For the full listing below, write out each entry exactly and exclude the images.
Data supplied Start Marker
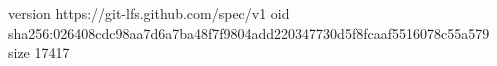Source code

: version https://git-lfs.github.com/spec/v1
oid sha256:026408cdc98aa7d6a7ba48f7f9804add220347730d5f8fcaaf5516078c55a579
size 17417
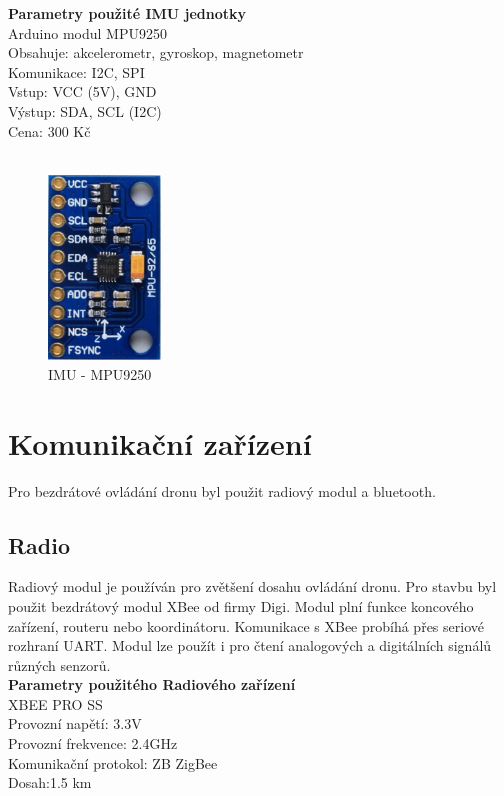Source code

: 
\textbf{Parametry použité IMU jednotky}\\
Arduino modul MPU9250\\
Obsahuje: akcelerometr, gyroskop, magnetometr\\
Komunikace: I2C, SPI\\
Vstup: VCC (5V), GND\\
Výstup: SDA, SCL (I2C)\\
Cena: 300 Kč\\
\cite{mpu9250}\\
\begin{figure}[H]
	\centering
	\includegraphics[width=3cm]{pictures/imu.jpg}
	\caption{IMU - MPU9250}
\end{figure}
 
\section{Komunikační zařízení} 
Pro bezdrátové ovládání dronu byl použit radiový modul a bluetooth.\\
\subsection{Radio} 
Radiový modul je používán pro zvětšení dosahu ovládání dronu. Pro stavbu byl použit bezdrátový modul XBee od firmy Digi. Modul plní funkce koncového zařízení, routeru nebo koordinátoru. Komunikace s XBee probíhá přes seriové rozhraní UART. Modul lze použít i pro čtení analogových a digitálních signálů různých senzorů.\\

\textbf{Parametry použitého Radiového zařízení}\\
XBEE PRO SS\\
Provozní napětí: 3.3V\\
Provozní frekvence: 2.4GHz\\
Komunikační protokol: ZB ZigBee\\
Dosah:1.5 km\\
\cite{xbee}\\

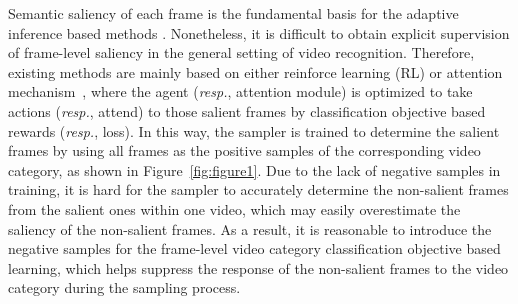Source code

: \documentclass[runningheads]{llncs}
\newcommand{\figref}[1]{Figure~\ref{#1}}
\begin{document}
Semantic saliency of each frame is the fundamental basis for the adaptive inference based methods \cite{scsampler19,adamml}.  Nonetheless, it is difficult to obtain explicit supervision of frame-level saliency in the general setting of video recognition. Therefore, existing methods are mainly based on either reinforce learning (RL) or attention mechanism~\cite{adaframe,marl,arnet,smart2020}, 
where the agent (\textit{resp.}, attention module) is optimized to take actions (\textit{resp.}, attend) to those salient frames by classification objective based rewards (\textit{resp.}, loss).
In this way, the sampler is trained to determine the salient frames by using all frames as the positive samples of the corresponding video category, as shown in \figref{fig:figure1}. Due to the lack of negative samples in training, it is hard for the sampler to accurately determine the non-salient frames from the salient ones within one video, which may easily overestimate the saliency of the non-salient frames. As a result, it is reasonable to introduce the negative samples for the frame-level video category classification objective based learning, which helps suppress the response of the non-salient frames to the video category during the sampling process.
\end{document}
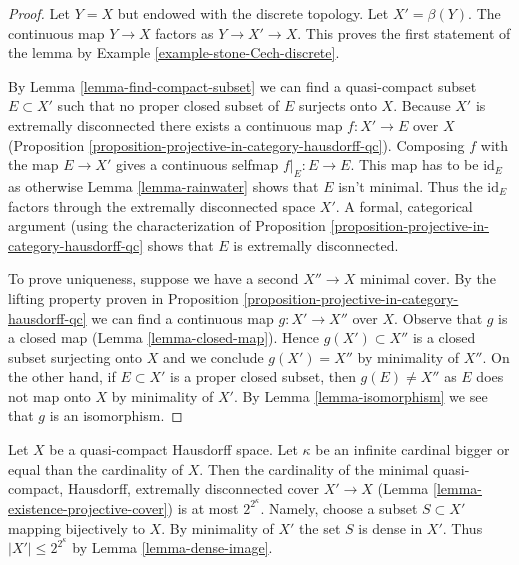 \begin{proof}
Let $Y = X$ but endowed with the discrete topology. Let $X' = \beta(Y)$.
The continuous map $Y \to X$ factors as $Y \to X' \to X$. This
proves the first statement of the lemma by
Example \ref{example-stone-Cech-discrete}.

\medskip\noindent
By Lemma \ref{lemma-find-compact-subset} we can find a quasi-compact subset
$E \subset X'$ such that no proper closed subset of $E$ surjects onto $X$.
Because $X'$ is extremally disconnected there exists a continuous map
$f : X' \to E$ over $X$
(Proposition \ref{proposition-projective-in-category-hausdorff-qc}).
Composing $f$ with the map $E \to X'$ gives a continuous selfmap
$f|_E : E \to E$. This map has to be $\text{id}_E$ as otherwise
Lemma \ref{lemma-rainwater} shows that $E$ isn't minimal.
Thus the $\text{id}_E$ factors through the extremally disconnected
space $X'$. A formal, categorical argument (using the characterization of
Proposition \ref{proposition-projective-in-category-hausdorff-qc}
shows that $E$ is extremally disconnected.

\medskip\noindent
To prove uniqueness, suppose we have a second $X'' \to X$
minimal cover. By the lifting property proven in
Proposition \ref{proposition-projective-in-category-hausdorff-qc}
we can find a continuous map $g : X' \to X''$ over $X$.
Observe that $g$ is a closed map (Lemma \ref{lemma-closed-map}).
Hence $g(X') \subset X''$ is a closed subset surjecting onto $X$
and we conclude $g(X') = X''$ by minimality of $X''$.
On the other hand, if $E \subset X'$ is a proper closed subset,
then $g(E) \not = X''$ as $E$ does not map onto $X$ by minimality
of $X'$. By Lemma \ref{lemma-isomorphism} we see that $g$ is an isomorphism.
\end{proof}

\begin{remark}
\label{remark-size-projective-cover}
Let $X$ be a quasi-compact Hausdorff space. Let $\kappa$ be an infinite
cardinal bigger or equal than the cardinality of $X$. Then the cardinality
of the minimal quasi-compact, Hausdorff, extremally disconnected cover
$X' \to X$ (Lemma \ref{lemma-existence-projective-cover})
is at most $2^{2^\kappa}$. Namely, choose a subset $S \subset X'$
mapping bijectively to $X$. By minimality of $X'$ the set $S$ is dense
in $X'$. Thus $|X'| \leq 2^{2^\kappa}$ by Lemma \ref{lemma-dense-image}.
\end{remark}






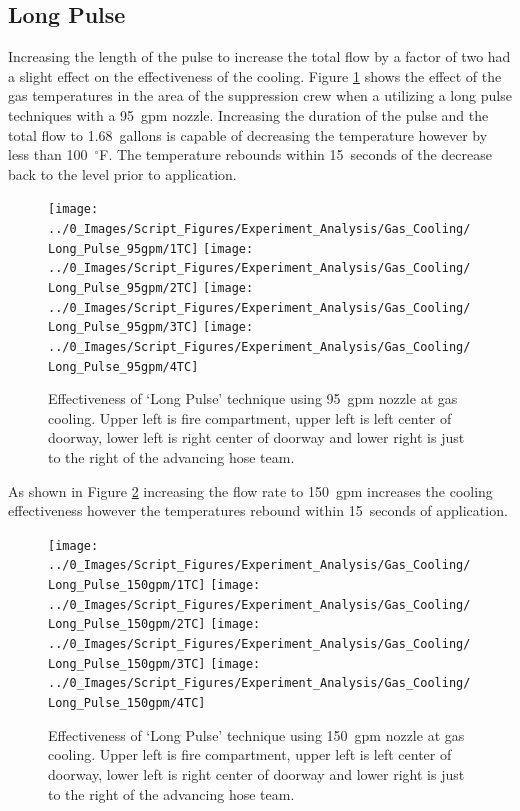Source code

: \documentclass[12pt,oneside]{book}
\begin{document}
\subsection{Long Pulse}
Increasing the length of the pulse to increase the total flow by a factor of two had a slight effect on the effectiveness of the cooling. Figure \ref{fig:gas_long_pulse_95} shows the effect of the gas temperatures in the area of the suppression crew when a utilizing a long pulse techniques with a 95~gpm nozzle. Increasing the duration of the pulse and the total flow to 1.68~gallons is capable of decreasing the temperature however by less than 100~$^\circ$F. The temperature rebounds within 15~seconds of the decrease back to the level prior to application. 

\begin{figure}[H]
\centering
\texttt{[image: ../0\_Images/Script\_Figures/Experiment\_Analysis/Gas\_Cooling/Long\_Pulse\_95gpm/1TC]}
\texttt{[image: ../0\_Images/Script\_Figures/Experiment\_Analysis/Gas\_Cooling/Long\_Pulse\_95gpm/2TC]}
\texttt{[image: ../0\_Images/Script\_Figures/Experiment\_Analysis/Gas\_Cooling/Long\_Pulse\_95gpm/3TC]}
\texttt{[image: ../0\_Images/Script\_Figures/Experiment\_Analysis/Gas\_Cooling/Long\_Pulse\_95gpm/4TC]}
\caption[Gas Cooling - Long Pulse 95~gpm]{Effectiveness of `Long Pulse' technique using 95~gpm nozzle at gas cooling. Upper left is fire compartment, upper left is left center of doorway, lower left is right center of doorway and lower right is just to the right of the advancing hose team.}
\label{fig:gas_long_pulse_95}
\end{figure}

As shown in Figure \ref{fig:gas_long_pulse_150} increasing the flow rate to 150~gpm increases the cooling effectiveness however the temperatures rebound within 15~seconds of application. 

\begin{figure}[H]
\centering
\texttt{[image: ../0\_Images/Script\_Figures/Experiment\_Analysis/Gas\_Cooling/Long\_Pulse\_150gpm/1TC]}
\texttt{[image: ../0\_Images/Script\_Figures/Experiment\_Analysis/Gas\_Cooling/Long\_Pulse\_150gpm/2TC]}
\texttt{[image: ../0\_Images/Script\_Figures/Experiment\_Analysis/Gas\_Cooling/Long\_Pulse\_150gpm/3TC]}
\texttt{[image: ../0\_Images/Script\_Figures/Experiment\_Analysis/Gas\_Cooling/Long\_Pulse\_150gpm/4TC]}
\caption[Gas Cooling - Long Pulse 150~gpm]{Effectiveness of `Long Pulse' technique using 150~gpm nozzle at gas cooling. Upper left is fire compartment, upper left is left center of doorway, lower left is right center of doorway and lower right is just to the right of the advancing hose team.}
\label{fig:gas_long_pulse_150}
\end{figure}
\end{document}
Data supplied End Marker
Result of the exercise
Source code

: version https://git-lfs.github.com/spec/v1
oid sha256:026408cdc98aa7d6a7ba48f7f9804add220347730d5f8fcaaf5516078c55a579
size 17417
Source code

: 
\textbf{Parametry použité IMU jednotky}\\
Arduino modul MPU9250\\
Obsahuje: akcelerometr, gyroskop, magnetometr\\
Komunikace: I2C, SPI\\
Vstup: VCC (5V), GND\\
Výstup: SDA, SCL (I2C)\\
Cena: 300 Kč\\
\cite{mpu9250}\\
\begin{figure}[H]
	\centering
	\includegraphics[width=3cm]{pictures/imu.jpg}
	\caption{IMU - MPU9250}
\end{figure}
 
\section{Komunikační zařízení} 
Pro bezdrátové ovládání dronu byl použit radiový modul a bluetooth.\\
\subsection{Radio} 
Radiový modul je používán pro zvětšení dosahu ovládání dronu. Pro stavbu byl použit bezdrátový modul XBee od firmy Digi. Modul plní funkce koncového zařízení, routeru nebo koordinátoru. Komunikace s XBee probíhá přes seriové rozhraní UART. Modul lze použít i pro čtení analogových a digitálních signálů různých senzorů.\\

\textbf{Parametry použitého Radiového zařízení}\\
XBEE PRO SS\\
Provozní napětí: 3.3V\\
Provozní frekvence: 2.4GHz\\
Komunikační protokol: ZB ZigBee\\
Dosah:1.5 km\\
\cite{xbee}\\

Source code

: \documentclass[runningheads]{llncs}
\newcommand{\figref}[1]{Figure~\ref{#1}}
\begin{document}
Semantic saliency of each frame is the fundamental basis for the adaptive inference based methods \cite{scsampler19,adamml}.  Nonetheless, it is difficult to obtain explicit supervision of frame-level saliency in the general setting of video recognition. Therefore, existing methods are mainly based on either reinforce learning (RL) or attention mechanism~\cite{adaframe,marl,arnet,smart2020}, 
where the agent (\textit{resp.}, attention module) is optimized to take actions (\textit{resp.}, attend) to those salient frames by classification objective based rewards (\textit{resp.}, loss).
In this way, the sampler is trained to determine the salient frames by using all frames as the positive samples of the corresponding video category, as shown in \figref{fig:figure1}. Due to the lack of negative samples in training, it is hard for the sampler to accurately determine the non-salient frames from the salient ones within one video, which may easily overestimate the saliency of the non-salient frames. As a result, it is reasonable to introduce the negative samples for the frame-level video category classification objective based learning, which helps suppress the response of the non-salient frames to the video category during the sampling process.
\end{document}
 \begin{proof}
Let $Y = X$ but endowed with the discrete topology. Let $X' = \beta(Y)$.
The continuous map $Y \to X$ factors as $Y \to X' \to X$. This
proves the first statement of the lemma by
Example \ref{example-stone-Cech-discrete}.

\medskip\noindent
By Lemma \ref{lemma-find-compact-subset} we can find a quasi-compact subset
$E \subset X'$ such that no proper closed subset of $E$ surjects onto $X$.
Because $X'$ is extremally disconnected there exists a continuous map
$f : X' \to E$ over $X$
(Proposition \ref{proposition-projective-in-category-hausdorff-qc}).
Composing $f$ with the map $E \to X'$ gives a continuous selfmap
$f|_E : E \to E$. This map has to be $\text{id}_E$ as otherwise
Lemma \ref{lemma-rainwater} shows that $E$ isn't minimal.
Thus the $\text{id}_E$ factors through the extremally disconnected
space $X'$. A formal, categorical argument (using the characterization of
Proposition \ref{proposition-projective-in-category-hausdorff-qc}
shows that $E$ is extremally disconnected.

\medskip\noindent
To prove uniqueness, suppose we have a second $X'' \to X$
minimal cover. By the lifting property proven in
Proposition \ref{proposition-projective-in-category-hausdorff-qc}
we can find a continuous map $g : X' \to X''$ over $X$.
Observe that $g$ is a closed map (Lemma \ref{lemma-closed-map}).
Hence $g(X') \subset X''$ is a closed subset surjecting onto $X$
and we conclude $g(X') = X''$ by minimality of $X''$.
On the other hand, if $E \subset X'$ is a proper closed subset,
then $g(E) \not = X''$ as $E$ does not map onto $X$ by minimality
of $X'$. By Lemma \ref{lemma-isomorphism} we see that $g$ is an isomorphism.
\end{proof}

\begin{remark}
\label{remark-size-projective-cover}
Let $X$ be a quasi-compact Hausdorff space. Let $\kappa$ be an infinite
cardinal bigger or equal than the cardinality of $X$. Then the cardinality
of the minimal quasi-compact, Hausdorff, extremally disconnected cover
$X' \to X$ (Lemma \ref{lemma-existence-projective-cover})
is at most $2^{2^\kappa}$. Namely, choose a subset $S \subset X'$
mapping bijectively to $X$. By minimality of $X'$ the set $S$ is dense
in $X'$. Thus $|X'| \leq 2^{2^\kappa}$ by Lemma \ref{lemma-dense-image}.
\end{remark}






Source code

: \documentclass[12pt,oneside]{book}
\begin{document}
\subsection{Long Pulse}
Increasing the length of the pulse to increase the total flow by a factor of two had a slight effect on the effectiveness of the cooling. Figure \ref{fig:gas_long_pulse_95} shows the effect of the gas temperatures in the area of the suppression crew when a utilizing a long pulse techniques with a 95~gpm nozzle. Increasing the duration of the pulse and the total flow to 1.68~gallons is capable of decreasing the temperature however by less than 100~$^\circ$F. The temperature rebounds within 15~seconds of the decrease back to the level prior to application. 

\begin{figure}[H]
\centering
\texttt{[image: ../0\_Images/Script\_Figures/Experiment\_Analysis/Gas\_Cooling/Long\_Pulse\_95gpm/1TC]}
\texttt{[image: ../0\_Images/Script\_Figures/Experiment\_Analysis/Gas\_Cooling/Long\_Pulse\_95gpm/2TC]}
\texttt{[image: ../0\_Images/Script\_Figures/Experiment\_Analysis/Gas\_Cooling/Long\_Pulse\_95gpm/3TC]}
\texttt{[image: ../0\_Images/Script\_Figures/Experiment\_Analysis/Gas\_Cooling/Long\_Pulse\_95gpm/4TC]}
\caption[Gas Cooling - Long Pulse 95~gpm]{Effectiveness of `Long Pulse' technique using 95~gpm nozzle at gas cooling. Upper left is fire compartment, upper left is left center of doorway, lower left is right center of doorway and lower right is just to the right of the advancing hose team.}
\label{fig:gas_long_pulse_95}
\end{figure}

As shown in Figure \ref{fig:gas_long_pulse_150} increasing the flow rate to 150~gpm increases the cooling effectiveness however the temperatures rebound within 15~seconds of application. 

\begin{figure}[H]
\centering
\texttt{[image: ../0\_Images/Script\_Figures/Experiment\_Analysis/Gas\_Cooling/Long\_Pulse\_150gpm/1TC]}
\texttt{[image: ../0\_Images/Script\_Figures/Experiment\_Analysis/Gas\_Cooling/Long\_Pulse\_150gpm/2TC]}
\texttt{[image: ../0\_Images/Script\_Figures/Experiment\_Analysis/Gas\_Cooling/Long\_Pulse\_150gpm/3TC]}
\texttt{[image: ../0\_Images/Script\_Figures/Experiment\_Analysis/Gas\_Cooling/Long\_Pulse\_150gpm/4TC]}
\caption[Gas Cooling - Long Pulse 150~gpm]{Effectiveness of `Long Pulse' technique using 150~gpm nozzle at gas cooling. Upper left is fire compartment, upper left is left center of doorway, lower left is right center of doorway and lower right is just to the right of the advancing hose team.}
\label{fig:gas_long_pulse_150}
\end{figure}
\end{document}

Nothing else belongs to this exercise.